◆ **WORK INSTRUCTION**
Produce all the records again exactly as they stand.

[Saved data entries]
⁂
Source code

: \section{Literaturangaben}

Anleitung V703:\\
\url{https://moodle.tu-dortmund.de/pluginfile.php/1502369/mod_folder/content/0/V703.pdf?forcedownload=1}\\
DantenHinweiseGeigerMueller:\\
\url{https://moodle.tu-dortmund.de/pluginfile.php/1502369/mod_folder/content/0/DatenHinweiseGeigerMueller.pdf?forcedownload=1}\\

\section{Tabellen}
⁂
◆ **ANSWER FOR THE TASK**
Source code

: \section{Literaturangaben}

Anleitung V703:\\
\url{https://moodle.tu-dortmund.de/pluginfile.php/1502369/mod_folder/content/0/V703.pdf?forcedownload=1}\\
DantenHinweiseGeigerMueller:\\
\url{https://moodle.tu-dortmund.de/pluginfile.php/1502369/mod_folder/content/0/DatenHinweiseGeigerMueller.pdf?forcedownload=1}\\

\section{Tabellen}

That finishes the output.